(Exercise materials Opens)

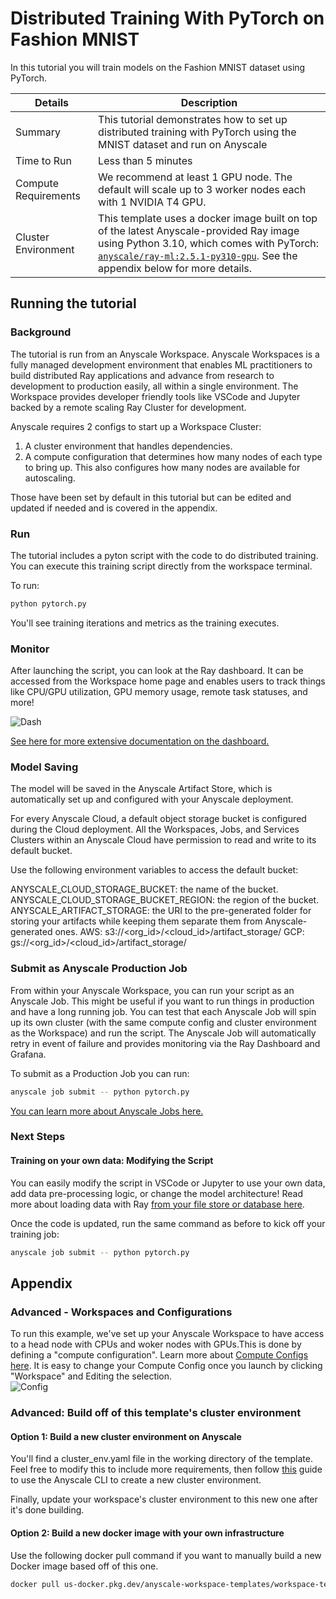 # Distributed Training With PyTorch on Fashion MNIST 

In this tutorial you will train models on the Fashion MNIST dataset using PyTorch.


| Details | Description |
| ---------------------- | ----------- |
| Summary | This tutorial demonstrates how to set up distributed training with PyTorch using the MNIST dataset and run on Anyscale|
| Time to Run | Less than 5 minutes |
| Compute Requirements | We recommend at least 1 GPU node. The default will scale up to 3 worker nodes each with 1 NVIDIA T4 GPU. |
| Cluster Environment | This template uses a docker image built on top of the latest Anyscale-provided Ray image using Python 3.10, which comes with PyTorch: [`anyscale/ray-ml:2.5.1-py310-gpu`](https://docs.anyscale.com/reference/base-images/overview). See the appendix below for more details. |

## Running the tutorial
### Background
The tutorial is run from an Anyscale Workspace.  Anyscale Workspaces is a fully managed development environment that enables ML practitioners to build distributed Ray applications and advance from research to development to production easily, all within a single environment. The Workspace provides developer friendly tools like VSCode and Jupyter backed by a remote scaling Ray Cluster for development.

Anyscale requires 2 configs to start up a Workspace Cluster:
1. A cluster environment that handles dependencies.
2. A compute configuration that determines how many nodes of each type to bring up. This also configures how many nodes are available for autoscaling.

Those have been set by default in this tutorial but can be edited and updated if needed and is covered in the appendix.

### Run
The tutorial includes a pyton script with the code to do distributed training.  You can execute this training script directly from the workspace terminal.

To run:
```bash
python pytorch.py
```

You'll see training iterations and metrics as the training executes.

### Monitor
After launching the script, you can look at the Ray dashboard. It can be accessed from the Workspace home page and enables users to track things like CPU/GPU utilization, GPU memory usage, remote task statuses, and more!

![Dash](https://github.com/anyscale/templates/releases/download/media/workspacedash.png)

[See here for more extensive documentation on the dashboard.](https://docs.ray.io/en/latest/ray-observability/getting-started.html)

### Model Saving
The model will be saved in the Anyscale Artifact Store, which is automatically set up and configured with your Anyscale deployment.

For every Anyscale Cloud, a default object storage bucket is configured during the Cloud deployment. All the Workspaces, Jobs, and Services Clusters within an Anyscale Cloud have permission to read and write to its default bucket.

Use the following environment variables to access the default bucket:

ANYSCALE_CLOUD_STORAGE_BUCKET: the name of the bucket.
ANYSCALE_CLOUD_STORAGE_BUCKET_REGION: the region of the bucket.
ANYSCALE_ARTIFACT_STORAGE: the URI to the pre-generated folder for storing your artifacts while keeping them separate them from Anyscale-generated ones.
AWS: s3://<org_id>/<cloud_id>/artifact_storage/
GCP: gs://<org_id>/<cloud_id>/artifact_storage/

### Submit as Anyscale Production Job
From within your Anyscale Workspace, you can run your script as an Anyscale Job. This might be useful if you want to run things in production and have a long running job. You can test that each Anyscale Job will spin up its own cluster (with the same compute config and cluster environment as the Workspace) and run the script.  The Anyscale Job will automatically retry in event of failure and provides monitoring via the Ray Dashboard and Grafana. 

To submit as a Production Job you can run:

```bash
anyscale job submit -- python pytorch.py
```

[You can learn more about Anyscale Jobs here.](https://docs.anyscale.com/productionize/jobs/get-started)

### Next Steps

#### Training on your own data: Modifying the Script 
You can easily modify the script in VSCode or Jupyter to use your own data, add data pre-processing logic, or change the model architecture!  Read more about loading data with Ray [from your file store or database here](https://docs.ray.io/en/latest/data/loading-data.html). 

Once the code is updated, run the same command as before to kick off your training job:
```bash
anyscale job submit -- python pytorch.py
```

## Appendix
### Advanced - Workspaces and Configurations
To run this example, we've set up your Anyscale Workspace to have access to a head node with CPUs and woker nodes with GPUs.This is done by defining a "compute configuration".  Learn more about [Compute Configs here](https://docs.anyscale.com/configure/compute-configs/overview).  It is easy to change your Compute Config once you launch by clicking "Workspace" and Editing the selection.  
![Config](https://github.com/anyscale/templates/releases/download/media/edit.png)

### Advanced: Build off of this template's cluster environment
#### Option 1: Build a new cluster environment on Anyscale
You'll find a cluster_env.yaml file in the working directory of the template. Feel free to modify this to include more requirements, then follow [this](https://docs.anyscale.com/configure/dependency-management/cluster-environments#creating-a-cluster-environment) guide to use the Anyscale CLI to create a new cluster environment.

Finally, update your workspace's cluster environment to this new one after it's done building.

#### Option 2: Build a new docker image with your own infrastructure
Use the following docker pull command if you want to manually build a new Docker image based off of this one.

```bash
docker pull us-docker.pkg.dev/anyscale-workspace-templates/workspace-templates/fine-tune-gptj:latest
```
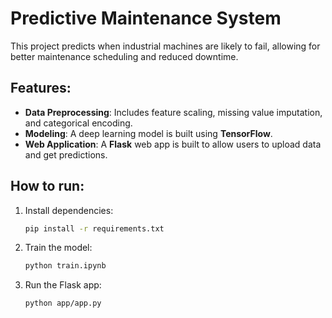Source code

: # Predictive Maintenance System

This project predicts when industrial machines are likely to fail, allowing for better maintenance scheduling and reduced downtime.

## Features:
- **Data Preprocessing**: Includes feature scaling, missing value imputation, and categorical encoding.
- **Modeling**: A deep learning model is built using **TensorFlow**.
- **Web Application**: A **Flask** web app is built to allow users to upload data and get predictions.

## How to run:
1. Install dependencies:
    ```bash
    pip install -r requirements.txt
    ```
2. Train the model:
    ```bash
    python train.ipynb
    ```
3. Run the Flask app:
    ```bash
    python app/app.py
    ```

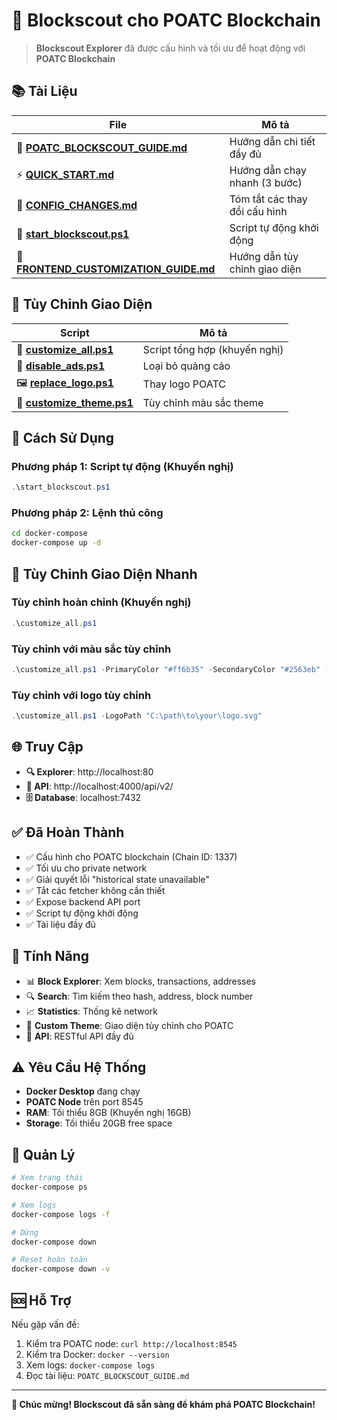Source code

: # 🎯 Blockscout cho POATC Blockchain

> **Blockscout Explorer** đã được cấu hình và tối ưu để hoạt động với **POATC Blockchain**

## 📚 Tài Liệu

| File | Mô tả |
|------|-------|
| 📖 **[POATC_BLOCKSCOUT_GUIDE.md](POATC_BLOCKSCOUT_GUIDE.md)** | Hướng dẫn chi tiết đầy đủ |
| ⚡ **[QUICK_START.md](QUICK_START.md)** | Hướng dẫn chạy nhanh (3 bước) |
| 🔧 **[CONFIG_CHANGES.md](CONFIG_CHANGES.md)** | Tóm tắt các thay đổi cấu hình |
| 🚀 **[start_blockscout.ps1](start_blockscout.ps1)** | Script tự động khởi động |
| 🎨 **[FRONTEND_CUSTOMIZATION_GUIDE.md](FRONTEND_CUSTOMIZATION_GUIDE.md)** | Hướng dẫn tùy chỉnh giao diện |

## 🎨 Tùy Chỉnh Giao Diện

| Script | Mô tả |
|--------|-------|
| 🎨 **[customize_all.ps1](customize_all.ps1)** | Script tổng hợp (khuyến nghị) |
| 🚫 **[disable_ads.ps1](disable_ads.ps1)** | Loại bỏ quảng cáo |
| 🖼️ **[replace_logo.ps1](replace_logo.ps1)** | Thay logo POATC |
| 🎨 **[customize_theme.ps1](customize_theme.ps1)** | Tùy chỉnh màu sắc theme |

## 🚀 Cách Sử Dụng

### Phương pháp 1: Script tự động (Khuyến nghị)
```powershell
.\start_blockscout.ps1
```

### Phương pháp 2: Lệnh thủ công
```bash
cd docker-compose
docker-compose up -d
```

## 🎨 Tùy Chỉnh Giao Diện Nhanh

### Tùy chỉnh hoàn chỉnh (Khuyến nghị)
```powershell
.\customize_all.ps1
```

### Tùy chỉnh với màu sắc tùy chỉnh
```powershell
.\customize_all.ps1 -PrimaryColor "#ff6b35" -SecondaryColor "#2563eb" -BackgroundColor "#ffffff"
```

### Tùy chỉnh với logo tùy chỉnh
```powershell
.\customize_all.ps1 -LogoPath "C:\path\to\your\logo.svg"
```

## 🌐 Truy Cập

- **🔍 Explorer**: http://localhost:80
- **🔧 API**: http://localhost:4000/api/v2/
- **🗄️ Database**: localhost:7432

## ✅ Đã Hoàn Thành

- ✅ Cấu hình cho POATC blockchain (Chain ID: 1337)
- ✅ Tối ưu cho private network
- ✅ Giải quyết lỗi "historical state unavailable"
- ✅ Tắt các fetcher không cần thiết
- ✅ Expose backend API port
- ✅ Script tự động khởi động
- ✅ Tài liệu đầy đủ

## 🎯 Tính Năng

- 📊 **Block Explorer**: Xem blocks, transactions, addresses
- 🔍 **Search**: Tìm kiếm theo hash, address, block number
- 📈 **Statistics**: Thống kê network
- 🎨 **Custom Theme**: Giao diện tùy chỉnh cho POATC
- 🔧 **API**: RESTful API đầy đủ

## ⚠️ Yêu Cầu Hệ Thống

- **Docker Desktop** đang chạy
- **POATC Node** trên port 8545
- **RAM**: Tối thiểu 8GB (Khuyến nghị 16GB)
- **Storage**: Tối thiểu 20GB free space

## 🔧 Quản Lý

```bash
# Xem trạng thái
docker-compose ps

# Xem logs
docker-compose logs -f

# Dừng
docker-compose down

# Reset hoàn toàn
docker-compose down -v
```

## 🆘 Hỗ Trợ

Nếu gặp vấn đề:
1. Kiểm tra POATC node: `curl http://localhost:8545`
2. Kiểm tra Docker: `docker --version`
3. Xem logs: `docker-compose logs`
4. Đọc tài liệu: `POATC_BLOCKSCOUT_GUIDE.md`

---

**🎉 Chúc mừng! Blockscout đã sẵn sàng để khám phá POATC Blockchain!**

(Exercise materials Closes)

What is required: A verbatim transcription is needed of the lines above, starting at the line with "Script | Mô tả |" and ending at the line with "- ✅ Tối ưu cho private network", both included, and of nothing else.

Reply to the task:
| Script | Mô tả |
|--------|-------|
| 🎨 **[customize_all.ps1](customize_all.ps1)** | Script tổng hợp (khuyến nghị) |
| 🚫 **[disable_ads.ps1](disable_ads.ps1)** | Loại bỏ quảng cáo |
| 🖼️ **[replace_logo.ps1](replace_logo.ps1)** | Thay logo POATC |
| 🎨 **[customize_theme.ps1](customize_theme.ps1)** | Tùy chỉnh màu sắc theme |

## 🚀 Cách Sử Dụng

### Phương pháp 1: Script tự động (Khuyến nghị)
```powershell
.\start_blockscout.ps1
```

### Phương pháp 2: Lệnh thủ công
```bash
cd docker-compose
docker-compose up -d
```

## 🎨 Tùy Chỉnh Giao Diện Nhanh

### Tùy chỉnh hoàn chỉnh (Khuyến nghị)
```powershell
.\customize_all.ps1
```

### Tùy chỉnh với màu sắc tùy chỉnh
```powershell
.\customize_all.ps1 -PrimaryColor "#ff6b35" -SecondaryColor "#2563eb" -BackgroundColor "#ffffff"
```

### Tùy chỉnh với logo tùy chỉnh
```powershell
.\customize_all.ps1 -LogoPath "C:\path\to\your\logo.svg"
```

## 🌐 Truy Cập

- **🔍 Explorer**: http://localhost:80
- **🔧 API**: http://localhost:4000/api/v2/
- **🗄️ Database**: localhost:7432

## ✅ Đã Hoàn Thành

- ✅ Cấu hình cho POATC blockchain (Chain ID: 1337)
- ✅ Tối ưu cho private network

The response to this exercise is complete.